Stewart Udall was a three-term congressman before serving as Secretary of the Interior from 1961-1969 under Presidents John F. Kennedy and Lyndon B. Johnson.
Stewart Udall: Facing the opposition
(The story below is built around a recorded interview)
Stewart Udall wasn’t new to Washington D.C. He was a three-term Congressman before serving as the U.S. Secretary of the Interior under President John F. Kennedy and President Lyndon B. Johnson. So the challenge was obvious. Getting Congressional approval for construction of Central Arizona Project had to overcome the opposition of California and that of the newly developing environmental movement.
“We had to get some of the leaders, top leaders of California viewing Arizona and its desire for a water project as something that was rational and historically right and so on,” Udall said. “I had to work on it. I worked on it every day one way or another; it was always on my mind.”
As Secretary of the Interior, he knew he was going to break down the unity of California, making friends with the Northern California people. And he encouraged everyone working on getting the project authorized to collaborate with environmentalists. Getting authorization for CAP took a lot of work and collaboration.

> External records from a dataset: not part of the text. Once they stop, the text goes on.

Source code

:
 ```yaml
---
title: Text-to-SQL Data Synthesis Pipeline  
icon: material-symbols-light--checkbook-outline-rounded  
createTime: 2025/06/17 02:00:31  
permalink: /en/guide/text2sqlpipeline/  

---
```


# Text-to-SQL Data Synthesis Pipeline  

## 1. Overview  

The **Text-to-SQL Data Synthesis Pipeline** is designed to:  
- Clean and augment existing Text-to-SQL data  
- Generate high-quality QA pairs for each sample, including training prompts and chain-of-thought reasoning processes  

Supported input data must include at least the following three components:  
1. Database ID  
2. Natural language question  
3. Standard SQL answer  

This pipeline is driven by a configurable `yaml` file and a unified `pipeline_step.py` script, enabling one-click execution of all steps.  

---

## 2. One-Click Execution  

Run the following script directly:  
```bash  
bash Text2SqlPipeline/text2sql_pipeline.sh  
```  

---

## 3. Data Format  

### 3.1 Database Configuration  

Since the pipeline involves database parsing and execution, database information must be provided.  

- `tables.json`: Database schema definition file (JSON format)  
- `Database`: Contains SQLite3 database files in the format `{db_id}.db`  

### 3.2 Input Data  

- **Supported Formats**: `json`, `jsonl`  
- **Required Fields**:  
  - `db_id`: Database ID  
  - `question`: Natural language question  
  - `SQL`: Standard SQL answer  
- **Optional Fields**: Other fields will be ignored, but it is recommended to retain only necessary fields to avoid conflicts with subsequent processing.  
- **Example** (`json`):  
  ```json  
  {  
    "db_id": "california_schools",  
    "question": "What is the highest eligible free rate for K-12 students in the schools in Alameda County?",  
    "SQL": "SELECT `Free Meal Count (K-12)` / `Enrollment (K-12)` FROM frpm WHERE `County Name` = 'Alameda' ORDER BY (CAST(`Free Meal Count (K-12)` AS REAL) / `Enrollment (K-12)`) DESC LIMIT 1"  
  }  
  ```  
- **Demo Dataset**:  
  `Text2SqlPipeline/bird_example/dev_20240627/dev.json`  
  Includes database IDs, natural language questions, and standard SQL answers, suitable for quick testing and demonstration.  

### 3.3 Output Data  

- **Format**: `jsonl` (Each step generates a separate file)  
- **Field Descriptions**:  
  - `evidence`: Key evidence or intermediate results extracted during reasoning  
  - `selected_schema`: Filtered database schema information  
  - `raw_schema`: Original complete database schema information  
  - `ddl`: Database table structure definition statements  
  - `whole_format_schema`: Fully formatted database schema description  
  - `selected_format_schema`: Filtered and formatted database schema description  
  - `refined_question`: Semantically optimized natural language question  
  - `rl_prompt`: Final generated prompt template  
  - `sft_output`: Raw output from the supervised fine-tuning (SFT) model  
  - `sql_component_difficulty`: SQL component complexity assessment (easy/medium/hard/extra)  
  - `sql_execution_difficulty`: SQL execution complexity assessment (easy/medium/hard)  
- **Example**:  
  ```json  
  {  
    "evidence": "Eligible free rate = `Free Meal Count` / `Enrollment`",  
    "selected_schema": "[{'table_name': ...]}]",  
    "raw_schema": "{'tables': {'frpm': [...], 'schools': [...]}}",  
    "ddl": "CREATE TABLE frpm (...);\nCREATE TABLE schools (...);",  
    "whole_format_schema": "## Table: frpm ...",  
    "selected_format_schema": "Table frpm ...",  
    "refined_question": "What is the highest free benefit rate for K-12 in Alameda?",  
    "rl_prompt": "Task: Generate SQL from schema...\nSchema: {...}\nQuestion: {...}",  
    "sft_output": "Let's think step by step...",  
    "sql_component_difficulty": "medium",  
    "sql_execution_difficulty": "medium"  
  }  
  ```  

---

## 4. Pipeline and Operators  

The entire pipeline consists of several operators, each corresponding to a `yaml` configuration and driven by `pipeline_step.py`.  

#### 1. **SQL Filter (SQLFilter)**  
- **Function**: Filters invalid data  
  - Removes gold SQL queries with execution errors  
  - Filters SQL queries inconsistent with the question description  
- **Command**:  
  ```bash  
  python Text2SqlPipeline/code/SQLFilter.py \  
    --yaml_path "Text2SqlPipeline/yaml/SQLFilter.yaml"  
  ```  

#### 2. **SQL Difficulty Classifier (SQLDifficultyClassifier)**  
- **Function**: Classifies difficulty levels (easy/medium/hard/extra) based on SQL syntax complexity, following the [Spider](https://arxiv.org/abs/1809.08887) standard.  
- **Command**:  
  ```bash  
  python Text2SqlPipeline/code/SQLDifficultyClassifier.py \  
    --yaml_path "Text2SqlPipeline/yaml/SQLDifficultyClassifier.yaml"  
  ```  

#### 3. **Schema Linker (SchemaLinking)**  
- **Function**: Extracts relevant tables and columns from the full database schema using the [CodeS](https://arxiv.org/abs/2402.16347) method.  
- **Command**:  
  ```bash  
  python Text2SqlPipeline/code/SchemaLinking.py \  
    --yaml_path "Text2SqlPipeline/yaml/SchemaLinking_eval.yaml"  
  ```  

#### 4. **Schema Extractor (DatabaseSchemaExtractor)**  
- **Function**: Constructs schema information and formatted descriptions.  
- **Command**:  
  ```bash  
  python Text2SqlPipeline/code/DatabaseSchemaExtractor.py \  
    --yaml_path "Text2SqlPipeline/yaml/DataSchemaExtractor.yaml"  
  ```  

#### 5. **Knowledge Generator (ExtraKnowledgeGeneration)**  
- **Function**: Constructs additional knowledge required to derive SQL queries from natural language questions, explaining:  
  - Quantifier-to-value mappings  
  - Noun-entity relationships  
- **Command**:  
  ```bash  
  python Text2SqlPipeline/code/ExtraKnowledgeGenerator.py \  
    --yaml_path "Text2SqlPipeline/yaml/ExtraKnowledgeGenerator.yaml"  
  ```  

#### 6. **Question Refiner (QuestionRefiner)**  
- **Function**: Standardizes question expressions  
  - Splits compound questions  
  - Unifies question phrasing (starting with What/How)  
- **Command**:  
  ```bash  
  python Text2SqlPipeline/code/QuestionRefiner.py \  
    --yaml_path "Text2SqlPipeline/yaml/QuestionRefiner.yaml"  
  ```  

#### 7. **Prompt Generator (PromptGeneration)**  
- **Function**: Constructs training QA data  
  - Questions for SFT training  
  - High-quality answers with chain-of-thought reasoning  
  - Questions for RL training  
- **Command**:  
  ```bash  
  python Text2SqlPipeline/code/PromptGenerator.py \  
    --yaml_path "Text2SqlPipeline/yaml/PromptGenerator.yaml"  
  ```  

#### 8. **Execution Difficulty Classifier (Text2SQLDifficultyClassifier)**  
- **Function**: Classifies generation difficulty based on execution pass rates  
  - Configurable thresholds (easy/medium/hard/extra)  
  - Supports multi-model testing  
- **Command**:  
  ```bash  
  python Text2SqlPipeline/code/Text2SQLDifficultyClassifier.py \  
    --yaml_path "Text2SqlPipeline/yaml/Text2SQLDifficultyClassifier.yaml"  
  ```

“I had to make compromises to make it easy for Arizona to get its project,” he said. “I was almost kind of on a tightrope between being a national Secretary of Interior and being perceived as somebody whose main mission in life was to get an Arizona water project.”
But Udall knew it was best for Arizona. He remember conversations about securing Arizona’s Colorado River supply from his childhood and was aware that a stable and secure water supply was key for Arizona’s future.
“I spent my time with a team of horses as a teenager plowing fields, irrigating fields, that was part of your education, so you lived close to the land. Water was important, gardens were important, animals were important,” said Udall. “That was the way I lived. I think that served me well when I become a Congressman, Secretary of Interior, because I knew how important resources were to people."